長野市街地は、裾花川と浅川によってつくられた複合扇状地の扇央から扇端にかけて立地しているが、そこには広範囲に条里的遺構が広がっている。今では市街地となり、かつて水田に覆われていた景観をみることはできないが、戦前の長野市の地図や地籍図、さらには昭和二十一年(一九四六)に米軍によって撮影された航空写真などをみると、全国的にも希有(けう)な条里的遺構の広がりを確認することができる。
条里制とは、大地を一〇七から一〇九メートルの大きな区画で区切り、そのなかを一〇の区画に仕切る地割の制度のことであるが、これは律令制のもとで口分田(くぶんでん)を人びとに分かつための班田収授制と連動して施行され、それが現在まで継承され、その結果条里水田の景観ができたものととらえられてきた。しかし、昭和三十六年からおこなわれた千曲市屋代・雨宮に残る条里地割の発掘調査により、地表面の条里地割の地下に平安時代前期(九世紀)の千曲川の洪水によって埋没した条里地割が存在したことが全国ではじめて明らかになってから、地表面の条里地割をただちに古代にまでさかのぼらせることはできなくなった。
善光寺平は、県内では上田盆地とならんで、もっとも広範囲に条里水田が残存した地域である。古代の更級郡の地域では、市内篠ノ井石川・四宮(しのみや)、千曲市力石(ちからいし)・中村・八幡(やわた)・桑原・稲荷山の各地区に、水内郡の地域では、市内三輪・尾張部を中心とする旧長野市街地と、豊野町石(いし)・蟹沢(かにさわ)の各地区に、埴科郡の地域では市内松代町、千曲市屋代・雨宮(あめのみや)・倉科・森、坂城町南条から中之条の各地区に、高井郡の地域では、市内若穂川田・綿内にみられた。
これらの条里水田がいつごろつくられたかについては、長野自動車道および上信越自動車道の建設にともなう石川条里遺跡、川田条里遺跡、更埴条里遺跡の水田の発掘調査により、九世紀初めころに条里地割による開発がおこなわれた可能性が高いという共通した理解がなされている。

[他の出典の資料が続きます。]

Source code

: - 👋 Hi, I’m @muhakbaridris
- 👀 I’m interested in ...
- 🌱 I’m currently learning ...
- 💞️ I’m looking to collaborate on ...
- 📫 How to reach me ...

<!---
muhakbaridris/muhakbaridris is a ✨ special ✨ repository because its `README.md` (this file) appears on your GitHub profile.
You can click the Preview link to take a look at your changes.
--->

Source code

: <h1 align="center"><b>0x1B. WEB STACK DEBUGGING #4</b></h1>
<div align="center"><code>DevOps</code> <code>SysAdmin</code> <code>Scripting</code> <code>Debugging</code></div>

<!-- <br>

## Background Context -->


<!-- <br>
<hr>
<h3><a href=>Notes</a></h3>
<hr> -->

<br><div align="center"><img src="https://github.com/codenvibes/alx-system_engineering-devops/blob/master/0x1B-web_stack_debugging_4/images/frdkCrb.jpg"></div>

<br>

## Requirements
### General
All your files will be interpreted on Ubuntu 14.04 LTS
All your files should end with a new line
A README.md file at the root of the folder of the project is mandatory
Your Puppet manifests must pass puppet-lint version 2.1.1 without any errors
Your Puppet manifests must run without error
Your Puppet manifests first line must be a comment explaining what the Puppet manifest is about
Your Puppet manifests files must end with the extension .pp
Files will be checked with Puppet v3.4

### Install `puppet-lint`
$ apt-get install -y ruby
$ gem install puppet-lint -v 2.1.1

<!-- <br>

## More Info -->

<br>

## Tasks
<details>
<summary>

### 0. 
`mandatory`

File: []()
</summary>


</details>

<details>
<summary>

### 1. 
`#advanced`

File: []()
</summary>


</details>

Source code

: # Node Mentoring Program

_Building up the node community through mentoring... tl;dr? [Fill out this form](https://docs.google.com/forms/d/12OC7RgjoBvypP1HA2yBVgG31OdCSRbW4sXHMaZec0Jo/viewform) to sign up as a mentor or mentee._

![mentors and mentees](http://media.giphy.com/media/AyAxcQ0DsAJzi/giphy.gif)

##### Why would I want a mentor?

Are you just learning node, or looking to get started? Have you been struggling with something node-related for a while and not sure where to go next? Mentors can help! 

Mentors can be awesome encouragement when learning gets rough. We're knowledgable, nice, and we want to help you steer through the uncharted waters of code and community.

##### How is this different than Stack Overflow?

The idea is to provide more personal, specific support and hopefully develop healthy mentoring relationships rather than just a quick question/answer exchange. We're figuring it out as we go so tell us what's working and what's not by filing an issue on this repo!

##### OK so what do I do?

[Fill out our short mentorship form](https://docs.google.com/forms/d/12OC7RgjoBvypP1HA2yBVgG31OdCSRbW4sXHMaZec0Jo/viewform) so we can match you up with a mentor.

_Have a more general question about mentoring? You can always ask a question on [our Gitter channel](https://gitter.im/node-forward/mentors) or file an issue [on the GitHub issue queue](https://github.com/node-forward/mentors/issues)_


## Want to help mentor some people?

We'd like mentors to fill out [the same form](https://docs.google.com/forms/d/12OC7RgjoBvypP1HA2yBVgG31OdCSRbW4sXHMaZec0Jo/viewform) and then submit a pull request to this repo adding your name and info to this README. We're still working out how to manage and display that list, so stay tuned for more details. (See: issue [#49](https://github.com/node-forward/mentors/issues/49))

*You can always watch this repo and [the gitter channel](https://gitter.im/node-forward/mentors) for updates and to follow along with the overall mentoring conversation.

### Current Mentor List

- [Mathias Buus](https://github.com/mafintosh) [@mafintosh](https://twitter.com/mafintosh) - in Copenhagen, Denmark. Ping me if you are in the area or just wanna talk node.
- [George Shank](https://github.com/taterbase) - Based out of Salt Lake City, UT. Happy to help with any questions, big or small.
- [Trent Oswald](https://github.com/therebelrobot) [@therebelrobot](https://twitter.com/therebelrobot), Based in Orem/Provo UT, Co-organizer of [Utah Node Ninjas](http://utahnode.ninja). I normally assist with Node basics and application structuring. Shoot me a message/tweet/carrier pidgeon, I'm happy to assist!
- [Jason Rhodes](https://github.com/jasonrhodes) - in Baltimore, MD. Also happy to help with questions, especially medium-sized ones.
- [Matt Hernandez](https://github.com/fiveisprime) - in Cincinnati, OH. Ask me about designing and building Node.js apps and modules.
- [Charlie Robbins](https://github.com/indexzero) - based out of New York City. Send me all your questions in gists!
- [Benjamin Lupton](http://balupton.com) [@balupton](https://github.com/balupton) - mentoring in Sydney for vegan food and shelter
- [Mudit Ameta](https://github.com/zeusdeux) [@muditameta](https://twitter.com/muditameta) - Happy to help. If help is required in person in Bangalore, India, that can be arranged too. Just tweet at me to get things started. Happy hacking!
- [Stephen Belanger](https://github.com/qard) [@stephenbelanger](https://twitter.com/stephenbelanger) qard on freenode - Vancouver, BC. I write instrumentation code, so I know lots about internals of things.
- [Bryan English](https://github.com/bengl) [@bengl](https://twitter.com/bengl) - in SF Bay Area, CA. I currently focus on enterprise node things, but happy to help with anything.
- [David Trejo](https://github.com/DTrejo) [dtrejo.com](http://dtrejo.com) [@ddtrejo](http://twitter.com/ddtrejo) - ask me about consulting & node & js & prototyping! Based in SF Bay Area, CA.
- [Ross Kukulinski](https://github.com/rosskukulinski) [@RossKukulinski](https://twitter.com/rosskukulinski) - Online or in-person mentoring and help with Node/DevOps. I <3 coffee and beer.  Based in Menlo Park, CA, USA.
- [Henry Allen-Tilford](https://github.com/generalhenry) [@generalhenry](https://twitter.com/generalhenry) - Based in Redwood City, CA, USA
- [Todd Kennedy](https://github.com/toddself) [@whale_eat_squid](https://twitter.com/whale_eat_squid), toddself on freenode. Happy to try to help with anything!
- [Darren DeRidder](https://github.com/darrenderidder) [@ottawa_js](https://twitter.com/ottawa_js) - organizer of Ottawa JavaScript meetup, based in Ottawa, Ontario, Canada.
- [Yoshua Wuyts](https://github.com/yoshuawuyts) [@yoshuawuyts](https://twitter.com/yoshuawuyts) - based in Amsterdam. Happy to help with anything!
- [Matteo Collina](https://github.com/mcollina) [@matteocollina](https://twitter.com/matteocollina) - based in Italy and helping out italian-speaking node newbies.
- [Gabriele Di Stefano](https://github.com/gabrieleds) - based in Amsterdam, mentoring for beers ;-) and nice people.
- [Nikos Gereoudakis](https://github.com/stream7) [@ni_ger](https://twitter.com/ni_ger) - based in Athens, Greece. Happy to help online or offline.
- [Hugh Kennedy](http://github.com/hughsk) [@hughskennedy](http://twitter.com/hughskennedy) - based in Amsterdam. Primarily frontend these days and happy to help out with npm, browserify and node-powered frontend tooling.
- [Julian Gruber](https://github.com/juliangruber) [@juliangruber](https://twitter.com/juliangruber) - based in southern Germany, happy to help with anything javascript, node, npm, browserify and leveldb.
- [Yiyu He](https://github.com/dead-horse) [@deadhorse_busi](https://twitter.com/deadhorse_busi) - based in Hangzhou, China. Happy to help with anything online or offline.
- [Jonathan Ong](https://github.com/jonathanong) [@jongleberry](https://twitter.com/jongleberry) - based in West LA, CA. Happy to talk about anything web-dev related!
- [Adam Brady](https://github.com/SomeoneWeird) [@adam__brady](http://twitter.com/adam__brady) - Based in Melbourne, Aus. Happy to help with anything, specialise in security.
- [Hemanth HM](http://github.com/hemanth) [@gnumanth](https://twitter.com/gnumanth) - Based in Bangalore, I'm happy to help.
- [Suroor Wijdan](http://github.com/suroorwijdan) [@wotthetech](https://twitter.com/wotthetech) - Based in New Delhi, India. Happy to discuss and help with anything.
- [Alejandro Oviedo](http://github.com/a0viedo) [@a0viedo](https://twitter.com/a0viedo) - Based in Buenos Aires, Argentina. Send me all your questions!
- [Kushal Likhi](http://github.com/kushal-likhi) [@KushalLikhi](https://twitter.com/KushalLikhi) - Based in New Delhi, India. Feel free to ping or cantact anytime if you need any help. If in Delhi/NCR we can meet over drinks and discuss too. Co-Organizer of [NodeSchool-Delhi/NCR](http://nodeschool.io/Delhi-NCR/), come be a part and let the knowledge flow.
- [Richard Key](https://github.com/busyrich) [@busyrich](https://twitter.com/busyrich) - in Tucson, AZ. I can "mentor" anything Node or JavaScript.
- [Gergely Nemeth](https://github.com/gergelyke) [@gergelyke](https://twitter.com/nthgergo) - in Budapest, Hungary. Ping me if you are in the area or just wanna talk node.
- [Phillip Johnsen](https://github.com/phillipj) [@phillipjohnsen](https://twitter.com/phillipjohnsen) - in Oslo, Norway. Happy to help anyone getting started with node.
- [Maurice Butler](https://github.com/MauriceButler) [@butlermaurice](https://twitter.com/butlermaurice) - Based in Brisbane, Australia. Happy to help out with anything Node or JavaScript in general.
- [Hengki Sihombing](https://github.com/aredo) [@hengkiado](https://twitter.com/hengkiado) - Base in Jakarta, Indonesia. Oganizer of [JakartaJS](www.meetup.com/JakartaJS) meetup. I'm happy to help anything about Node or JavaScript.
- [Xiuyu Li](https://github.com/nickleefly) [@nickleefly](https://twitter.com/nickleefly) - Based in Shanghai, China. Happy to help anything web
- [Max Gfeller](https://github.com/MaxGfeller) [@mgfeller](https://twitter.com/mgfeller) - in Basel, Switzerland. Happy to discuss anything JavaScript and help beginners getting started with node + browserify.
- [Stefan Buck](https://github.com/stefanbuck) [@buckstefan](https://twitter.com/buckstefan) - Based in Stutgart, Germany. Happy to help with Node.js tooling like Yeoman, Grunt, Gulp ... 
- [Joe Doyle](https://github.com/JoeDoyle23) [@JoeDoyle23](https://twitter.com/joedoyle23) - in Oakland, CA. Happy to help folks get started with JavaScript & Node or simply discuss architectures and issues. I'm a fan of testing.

いちばん広範囲に条里水田が存在しながら、水田の発掘調査がおこなわれていない旧長野市街地については、地籍図や航空写真、さらには用水体系の調査からつぎのようなことが明らかになった。
旧長野市街地は、裾花川と浅川の扇状地に立地し、今では都市化のなかでその姿をうかがうことはほとんどできないが、かつては、①三輪・吉田地区、②古牧・朝陽・柳原地区、③浅川以北の若槻地区の三つの地域を中心に広範囲に条里的遺構が広がっていた。
古代・中世の裾花川はこの扇状地を北西から南東方向にいく筋かになって流れていた。その名残は現在も旧市街地の町並みや道路、用水・小河川のなかに北西から南東に向かっているものがあることにうかがうことができる。県庁裏から始まる現在の南・北八幡(はちまん)川(堰(せぎ))が裾花川の旧流路の一つであり、さきの②はその水系によって灌漑されている。また、裾花川を水源とする人工的な用水堰として鐘鋳(かない)川(堰)が開削されたが、①はこれによっている。さらに浅川は③の水源となっている。
これらの地域の条里的開発と用水堰の開削とは密接に関係していた。とくにこの地域の歴史を考えるうえで、鐘鋳川の開削時期がいつかということは大きな問題であった。鎌倉時代の『一遍上人絵詞伝(いっぺんしょうにんえことばでん)』(『市誌』⑫口絵)には、善光寺の南大門の前を鐘鋳川が流れている場面が描かれている。鎌倉時代には鐘鋳川がすでに開削されていたことはここから推定できるが、いつまでさかのぼることができるか。
善光寺の立地する地形は、北西から湯福(ゆぶく)川が流れだし、中世には江戸時代に建立(こんりゅう)された現在の善光寺三門付近を流れていたらしい。湯福川は大変な暴れ川で、善光寺の立地する地面を掘ると、大量の押し出しの土砂が積み重なっていることがわかった。鐘鋳川はこうしてできた舌状(ぜつじょう)台地の縁を等高線に沿って善光寺の南西から北東に回りこむように開削されている。人工的な堰であるゆえんだが、この鐘鋳川が開削されたのは、八世紀末から九世紀初めのころで、三輪・吉田の条里の開発もこの時期ではなかったかと考えられるのである。
もうひとつ明らかになったことがある。さきの航空写真でみると、善光寺の仁王門付近を東西に通る道筋がある。現在の仁王門付近は、旧善光寺境内の東・西の門をつなぐ線上に位置している。この東西の道筋がじつは三輪・平林・和田・石渡(いしわた)・北尾張部へとつづく「中道(なかみち)」で、江戸時代以前から善光寺への東からの参詣路であり、また条里の線上に乗ることがわかった。江戸時代以前の善光寺は条里の線を基準に立地していたのである。なお、この「中道」の起源は、善光寺付近に存在したと考えられる水内郡家(ぐうけ)と、須坂市塩川付近にその位置を比定する説のある高井郡家とを結ぶ道(伝路)である可能性がある。